Dans le cadre de notre thématique « Genre et enfermement : contrainte, dépassement et résistance », nous souhaitons interroger l’espace de la maison, en tant que lieu physique, topos et métaphore de l’enfermement, à travers un cas de littérature italienne : le roman La casa nel vicolo1 de l’écrivaine sicilienne Maria Messina (Palerme 1887 – Pistoia 1944). L’auteure, qui publie entre 1909 et 1928 à l’adresse de deux types de public, le lecteur adulte et la jeunesse, fait occuper à la maison une place d’honneur au sein de la topographie de son œuvre : il s’agit du lieu privilégié de l’action narrative de ses romans et de ses nouvelles, ainsi qu’un des thèmes les plus ancrés dans son propre imaginaire.
Dans le roman, paru en volume en 1921, réédité en Italie à partir des années 1980 et traduit en langue française en 1986 par Actes Sud sous le titre La maison dans l’impasse, la maison se constitue comme l’espace et le temps de l’enfermement des personnages, qui pourtant éprouvent pour cette « prison » un attachement viscéral.

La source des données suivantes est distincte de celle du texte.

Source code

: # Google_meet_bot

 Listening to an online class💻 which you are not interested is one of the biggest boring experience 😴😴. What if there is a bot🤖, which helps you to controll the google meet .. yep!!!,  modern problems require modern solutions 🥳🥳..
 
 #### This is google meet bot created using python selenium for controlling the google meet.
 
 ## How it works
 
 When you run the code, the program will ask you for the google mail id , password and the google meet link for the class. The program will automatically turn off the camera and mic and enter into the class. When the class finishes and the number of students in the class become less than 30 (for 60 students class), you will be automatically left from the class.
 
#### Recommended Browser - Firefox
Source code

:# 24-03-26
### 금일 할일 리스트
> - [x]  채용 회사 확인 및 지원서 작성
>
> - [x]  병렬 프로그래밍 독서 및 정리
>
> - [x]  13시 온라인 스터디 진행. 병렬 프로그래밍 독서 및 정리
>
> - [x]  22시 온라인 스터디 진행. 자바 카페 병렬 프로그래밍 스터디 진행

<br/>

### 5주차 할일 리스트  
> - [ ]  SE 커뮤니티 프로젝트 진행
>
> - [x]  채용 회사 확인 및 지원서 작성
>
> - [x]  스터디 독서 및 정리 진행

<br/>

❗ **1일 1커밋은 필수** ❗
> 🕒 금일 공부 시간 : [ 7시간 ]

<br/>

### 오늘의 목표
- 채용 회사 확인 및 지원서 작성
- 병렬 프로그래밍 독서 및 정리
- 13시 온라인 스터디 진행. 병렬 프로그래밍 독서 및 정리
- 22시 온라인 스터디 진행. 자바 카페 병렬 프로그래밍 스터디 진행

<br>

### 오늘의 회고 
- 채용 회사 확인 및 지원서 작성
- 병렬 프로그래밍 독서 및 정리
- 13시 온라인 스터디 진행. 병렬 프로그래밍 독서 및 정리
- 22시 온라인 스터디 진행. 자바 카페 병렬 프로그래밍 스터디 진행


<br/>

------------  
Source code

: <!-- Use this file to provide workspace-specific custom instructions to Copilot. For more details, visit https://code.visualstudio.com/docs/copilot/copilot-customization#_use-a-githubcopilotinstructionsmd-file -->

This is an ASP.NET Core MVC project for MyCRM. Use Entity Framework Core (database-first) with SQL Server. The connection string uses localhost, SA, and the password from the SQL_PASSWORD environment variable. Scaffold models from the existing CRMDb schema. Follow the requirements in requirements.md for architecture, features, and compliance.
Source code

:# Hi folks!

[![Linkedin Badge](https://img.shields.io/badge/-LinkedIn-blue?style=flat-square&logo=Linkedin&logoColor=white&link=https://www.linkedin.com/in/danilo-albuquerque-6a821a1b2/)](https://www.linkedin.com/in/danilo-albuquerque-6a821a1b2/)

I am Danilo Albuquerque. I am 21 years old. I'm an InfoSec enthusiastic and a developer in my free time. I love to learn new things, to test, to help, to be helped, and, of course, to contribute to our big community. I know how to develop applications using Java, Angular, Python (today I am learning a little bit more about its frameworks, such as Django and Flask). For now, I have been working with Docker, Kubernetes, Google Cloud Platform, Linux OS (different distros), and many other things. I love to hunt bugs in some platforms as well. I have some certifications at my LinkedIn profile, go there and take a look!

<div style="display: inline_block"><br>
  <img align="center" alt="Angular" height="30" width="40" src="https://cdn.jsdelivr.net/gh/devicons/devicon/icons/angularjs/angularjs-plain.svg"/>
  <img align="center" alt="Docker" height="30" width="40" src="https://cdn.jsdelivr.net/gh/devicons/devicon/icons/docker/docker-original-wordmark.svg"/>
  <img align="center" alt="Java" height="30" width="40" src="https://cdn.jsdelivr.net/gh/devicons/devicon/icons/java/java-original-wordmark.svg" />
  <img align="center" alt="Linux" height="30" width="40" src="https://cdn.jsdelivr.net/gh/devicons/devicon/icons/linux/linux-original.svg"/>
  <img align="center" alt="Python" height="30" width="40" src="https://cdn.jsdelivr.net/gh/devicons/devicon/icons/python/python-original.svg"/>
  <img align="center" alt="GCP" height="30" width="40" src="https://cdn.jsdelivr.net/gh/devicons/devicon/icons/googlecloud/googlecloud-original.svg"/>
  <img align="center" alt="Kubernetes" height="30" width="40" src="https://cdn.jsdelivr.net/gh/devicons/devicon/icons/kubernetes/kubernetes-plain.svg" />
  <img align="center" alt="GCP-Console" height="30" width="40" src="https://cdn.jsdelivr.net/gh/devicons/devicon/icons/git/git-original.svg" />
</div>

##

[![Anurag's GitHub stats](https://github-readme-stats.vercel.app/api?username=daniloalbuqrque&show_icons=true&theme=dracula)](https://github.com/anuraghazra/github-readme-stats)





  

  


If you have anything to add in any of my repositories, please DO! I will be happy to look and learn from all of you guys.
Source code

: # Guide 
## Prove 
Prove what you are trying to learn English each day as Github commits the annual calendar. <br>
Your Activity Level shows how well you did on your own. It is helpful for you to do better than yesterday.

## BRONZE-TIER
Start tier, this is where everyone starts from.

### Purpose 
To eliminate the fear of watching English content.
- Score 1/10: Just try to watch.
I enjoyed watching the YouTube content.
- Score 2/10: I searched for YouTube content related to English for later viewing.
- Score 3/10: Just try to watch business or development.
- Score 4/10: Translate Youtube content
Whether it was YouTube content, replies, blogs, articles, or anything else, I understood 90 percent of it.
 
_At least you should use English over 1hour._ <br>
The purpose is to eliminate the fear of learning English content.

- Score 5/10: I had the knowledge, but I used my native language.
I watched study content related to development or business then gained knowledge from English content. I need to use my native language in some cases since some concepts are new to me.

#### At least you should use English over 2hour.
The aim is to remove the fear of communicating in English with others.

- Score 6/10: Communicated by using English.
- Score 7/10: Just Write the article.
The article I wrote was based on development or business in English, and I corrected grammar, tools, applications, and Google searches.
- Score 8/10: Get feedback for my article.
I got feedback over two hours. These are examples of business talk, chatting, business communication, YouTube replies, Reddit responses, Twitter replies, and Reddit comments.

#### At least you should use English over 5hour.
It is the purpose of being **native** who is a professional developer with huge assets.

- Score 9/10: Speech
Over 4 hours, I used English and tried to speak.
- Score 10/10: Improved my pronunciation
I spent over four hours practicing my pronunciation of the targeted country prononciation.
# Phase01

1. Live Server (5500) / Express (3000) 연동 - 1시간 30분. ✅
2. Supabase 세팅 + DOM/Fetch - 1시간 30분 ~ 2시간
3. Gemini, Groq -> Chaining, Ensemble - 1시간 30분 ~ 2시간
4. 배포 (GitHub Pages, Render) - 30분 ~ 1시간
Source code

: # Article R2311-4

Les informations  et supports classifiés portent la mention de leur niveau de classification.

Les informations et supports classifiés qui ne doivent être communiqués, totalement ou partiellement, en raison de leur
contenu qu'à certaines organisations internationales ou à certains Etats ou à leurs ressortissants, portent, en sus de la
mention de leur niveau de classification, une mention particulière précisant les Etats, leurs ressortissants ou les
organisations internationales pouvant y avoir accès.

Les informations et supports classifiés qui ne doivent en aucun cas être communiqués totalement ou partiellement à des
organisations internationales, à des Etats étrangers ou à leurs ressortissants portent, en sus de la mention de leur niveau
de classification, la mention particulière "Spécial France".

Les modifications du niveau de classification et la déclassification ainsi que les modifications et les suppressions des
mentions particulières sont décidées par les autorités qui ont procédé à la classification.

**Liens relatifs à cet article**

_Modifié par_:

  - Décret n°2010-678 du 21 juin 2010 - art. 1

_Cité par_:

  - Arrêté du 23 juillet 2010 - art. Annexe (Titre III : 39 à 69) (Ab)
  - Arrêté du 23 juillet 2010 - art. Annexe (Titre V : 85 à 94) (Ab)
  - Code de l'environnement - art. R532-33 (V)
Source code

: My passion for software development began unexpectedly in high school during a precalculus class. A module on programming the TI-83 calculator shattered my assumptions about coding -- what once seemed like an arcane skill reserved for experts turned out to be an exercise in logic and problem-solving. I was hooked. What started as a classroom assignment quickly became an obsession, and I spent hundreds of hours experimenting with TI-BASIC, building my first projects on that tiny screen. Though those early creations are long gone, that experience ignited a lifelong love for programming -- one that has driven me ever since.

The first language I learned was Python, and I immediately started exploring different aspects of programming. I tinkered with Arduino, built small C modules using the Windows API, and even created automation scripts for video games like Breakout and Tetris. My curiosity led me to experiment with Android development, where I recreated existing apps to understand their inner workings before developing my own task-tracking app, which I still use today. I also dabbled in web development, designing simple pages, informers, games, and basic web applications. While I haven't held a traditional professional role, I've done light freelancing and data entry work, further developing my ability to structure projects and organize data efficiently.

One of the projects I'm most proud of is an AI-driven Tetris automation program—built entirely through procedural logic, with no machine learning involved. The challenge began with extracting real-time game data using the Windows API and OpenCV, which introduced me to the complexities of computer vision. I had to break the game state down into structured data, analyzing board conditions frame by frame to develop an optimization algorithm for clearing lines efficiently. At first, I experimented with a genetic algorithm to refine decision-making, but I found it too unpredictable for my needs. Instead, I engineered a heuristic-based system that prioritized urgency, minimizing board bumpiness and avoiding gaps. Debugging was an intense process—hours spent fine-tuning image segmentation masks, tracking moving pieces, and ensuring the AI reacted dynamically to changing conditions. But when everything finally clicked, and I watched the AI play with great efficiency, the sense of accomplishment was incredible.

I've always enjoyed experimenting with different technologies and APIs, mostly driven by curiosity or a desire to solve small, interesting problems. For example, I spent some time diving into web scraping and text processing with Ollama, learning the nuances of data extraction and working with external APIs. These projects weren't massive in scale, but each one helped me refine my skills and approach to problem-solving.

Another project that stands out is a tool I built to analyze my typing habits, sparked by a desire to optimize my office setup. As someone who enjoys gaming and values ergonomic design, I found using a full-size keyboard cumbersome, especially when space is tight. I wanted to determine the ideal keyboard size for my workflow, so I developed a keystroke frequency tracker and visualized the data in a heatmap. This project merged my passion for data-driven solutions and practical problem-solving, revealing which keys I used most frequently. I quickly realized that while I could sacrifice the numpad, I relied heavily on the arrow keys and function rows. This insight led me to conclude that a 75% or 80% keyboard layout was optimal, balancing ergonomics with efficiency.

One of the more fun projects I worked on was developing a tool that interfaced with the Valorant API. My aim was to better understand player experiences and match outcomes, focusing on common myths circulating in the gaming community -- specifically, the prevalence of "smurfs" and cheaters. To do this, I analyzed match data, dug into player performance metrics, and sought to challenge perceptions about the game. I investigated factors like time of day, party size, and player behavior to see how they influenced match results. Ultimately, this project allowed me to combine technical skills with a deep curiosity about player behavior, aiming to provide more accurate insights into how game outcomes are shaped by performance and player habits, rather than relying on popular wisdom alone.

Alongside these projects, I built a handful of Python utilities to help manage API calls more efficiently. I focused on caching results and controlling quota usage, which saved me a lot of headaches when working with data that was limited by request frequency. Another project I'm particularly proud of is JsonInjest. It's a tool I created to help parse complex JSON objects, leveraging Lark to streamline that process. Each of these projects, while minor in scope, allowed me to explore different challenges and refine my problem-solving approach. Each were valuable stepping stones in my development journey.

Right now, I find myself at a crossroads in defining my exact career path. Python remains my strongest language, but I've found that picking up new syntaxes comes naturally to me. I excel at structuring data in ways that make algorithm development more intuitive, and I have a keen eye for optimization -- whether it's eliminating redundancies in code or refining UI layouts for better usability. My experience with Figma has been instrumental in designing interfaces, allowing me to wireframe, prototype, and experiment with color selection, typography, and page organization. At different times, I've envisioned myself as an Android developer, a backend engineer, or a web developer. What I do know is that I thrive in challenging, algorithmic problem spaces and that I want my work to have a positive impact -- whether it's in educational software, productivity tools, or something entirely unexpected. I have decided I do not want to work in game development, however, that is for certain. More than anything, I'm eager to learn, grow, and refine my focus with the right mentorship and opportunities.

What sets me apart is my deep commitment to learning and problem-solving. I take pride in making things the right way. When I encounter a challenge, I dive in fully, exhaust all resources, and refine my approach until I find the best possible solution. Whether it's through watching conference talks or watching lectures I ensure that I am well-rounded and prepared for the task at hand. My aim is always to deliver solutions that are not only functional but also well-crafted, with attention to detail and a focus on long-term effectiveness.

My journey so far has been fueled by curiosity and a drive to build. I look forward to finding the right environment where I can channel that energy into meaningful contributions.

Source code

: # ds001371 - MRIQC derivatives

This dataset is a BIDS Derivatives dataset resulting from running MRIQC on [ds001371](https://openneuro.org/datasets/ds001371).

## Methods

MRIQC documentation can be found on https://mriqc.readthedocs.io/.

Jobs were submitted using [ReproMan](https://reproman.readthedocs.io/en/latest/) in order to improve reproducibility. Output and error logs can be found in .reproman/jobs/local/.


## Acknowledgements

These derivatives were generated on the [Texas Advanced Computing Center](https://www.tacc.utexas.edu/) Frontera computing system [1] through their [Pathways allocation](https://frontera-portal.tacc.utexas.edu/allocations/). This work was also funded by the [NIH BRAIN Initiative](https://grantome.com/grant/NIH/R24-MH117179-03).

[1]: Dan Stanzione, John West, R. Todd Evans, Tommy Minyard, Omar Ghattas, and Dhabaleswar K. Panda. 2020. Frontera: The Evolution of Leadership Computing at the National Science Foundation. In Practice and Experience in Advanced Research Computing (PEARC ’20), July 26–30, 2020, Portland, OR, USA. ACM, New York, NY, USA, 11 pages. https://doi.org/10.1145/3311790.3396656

Il est donc intéressant de s’interroger sur le mécanisme de représentation du roman qui fait de la maison à la fois le lieu de la ségrégation du féminin et la dimension spatiale et temporelle nécessaire pour se définir.
Les deux sœurs protagonistes, Antonietta et Nicolina, mènent en effet dans La casa nel violo une existence marquée par l’enfermement : le partage d’un espace clos, dont la seule ouverture donne sur la « ruelle étranglée2 » d’une « impasse », comme l’annonce le titre du roman. L’action narrative se limite quasiment à l’intérieur de la maison de don Lucio Carmine, un usurier de la petite ville de Messina, dans la province sicilienne. L’homme est le mari d’Antonietta et le beau-frère de Nicolina ; il exerce, en tant que pater familias, son autorité absolue sur les membres de la famille : il gouverne leurs habitudes et leurs relations, il leur attribue des rôles. Son mariage avec Antonietta se transforme en un ménage à trois lorsqu’il décide de faire de sa belle-sœur Nicolina sa maitresse, après avoir abusé d’elle. Incapables de s’opposer à la volonté de don Lucio, les deux femmes s’adaptent à la nouvelle situation familiale : elles demeurent ensemble dans l’espace de la maison, chacune avec son chagrin et sa rancœur. La soumission, l’incompréhension et la solitude qui les atteignent les transforment en deux prisonnières ennemies. Alessio, le fils ainé de Don Lucio et d’Antonietta, est le spectateur privilégié de ce drame et le seul personnage qui cherche à éveiller le désir de bonheur et le besoin de liberté des deux victimes. Par un geste extrême, le suicide, il trouble pour un instant l’ordre et le silence de la maison dans l’impasse, sans réussir, pour autant, à la bouleverser. Le roman se conclut en effet par le retour des « journées toutes semblables3 » qui rythment implacablement la triste existence d’Antonietta et de Nicolina.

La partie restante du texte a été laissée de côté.